The proposed 2018-19 budget also includes money for public outreach efforts, water service upgrades

CENTRAL OREGONIAN - Completion of the Crooked River Wetland Complex coupled with budgeted water and wastewater improvements this fiscal year could result in lower utility customer rates.

The City of Prineville proposed 2018-19 fiscal year budget is complete and was presented to the budget committee and the public Tuesday evening.

All 300 pages of it.

The document, which was designed to engage readers and features numerous photos and graphs, highlights a variety of changes as the city moves forward into the next fiscal year, which starts July 1.

The overall amount budgeted for the coming year is $50.696 million, representing an uptick from the previous fiscal year when the city budgeted $47.923 million. According to City Finance Director Liz Schuette, noteworthy funding increases include money for the hire of two new police officers. She notes that $4.729 million is proposed for the police department, which is actually a slight decrease from the prior fiscal year when the agency was provided $4.734 million. However, $433,000 of last year's budget paid for the acquisition of several new police vehicles.

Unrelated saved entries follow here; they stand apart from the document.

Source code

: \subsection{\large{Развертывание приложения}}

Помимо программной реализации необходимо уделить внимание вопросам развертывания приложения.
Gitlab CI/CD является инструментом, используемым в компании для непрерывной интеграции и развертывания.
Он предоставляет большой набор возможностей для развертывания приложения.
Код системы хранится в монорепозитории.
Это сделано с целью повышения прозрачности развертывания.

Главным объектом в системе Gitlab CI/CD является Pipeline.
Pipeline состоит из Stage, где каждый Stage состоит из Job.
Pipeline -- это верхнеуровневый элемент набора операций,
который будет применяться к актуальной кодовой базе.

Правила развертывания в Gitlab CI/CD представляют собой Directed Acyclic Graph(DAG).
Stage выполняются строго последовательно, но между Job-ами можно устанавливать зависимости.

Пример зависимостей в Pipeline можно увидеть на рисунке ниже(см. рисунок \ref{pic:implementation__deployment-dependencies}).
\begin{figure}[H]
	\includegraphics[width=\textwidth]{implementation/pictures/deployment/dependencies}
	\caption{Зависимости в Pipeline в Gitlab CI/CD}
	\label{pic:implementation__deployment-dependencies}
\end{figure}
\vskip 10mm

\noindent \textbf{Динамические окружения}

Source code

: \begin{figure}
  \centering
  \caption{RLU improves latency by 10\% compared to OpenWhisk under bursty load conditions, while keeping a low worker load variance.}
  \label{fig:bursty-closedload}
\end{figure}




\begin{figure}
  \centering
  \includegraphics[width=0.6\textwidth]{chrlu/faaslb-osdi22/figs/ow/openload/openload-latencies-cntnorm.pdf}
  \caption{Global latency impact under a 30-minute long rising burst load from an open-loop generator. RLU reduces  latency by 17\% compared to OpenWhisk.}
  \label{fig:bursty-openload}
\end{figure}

City Manager Steve Forrester acknowledged that the police department could always use even more staff than what is recently proposed in the budget, but he believes the additions "move the needle in the right direction" and brings them close to pre-recession staffing levels.

He noted that the new officers will help them to increase the city's involvement in the Central Oregon Drug Enforcement (CODE) team.

"That is something we haven't been able to participate in at the level that we want and need to," he said.

No other funding is set aside in the budget for personnel increases, but Forrester stressed that city leaders prefer not to add positions and instead cross-train existing staff and provide services as efficiently as possible.

"We are very conservative about adding people to our staff, especially administrative staff," he said.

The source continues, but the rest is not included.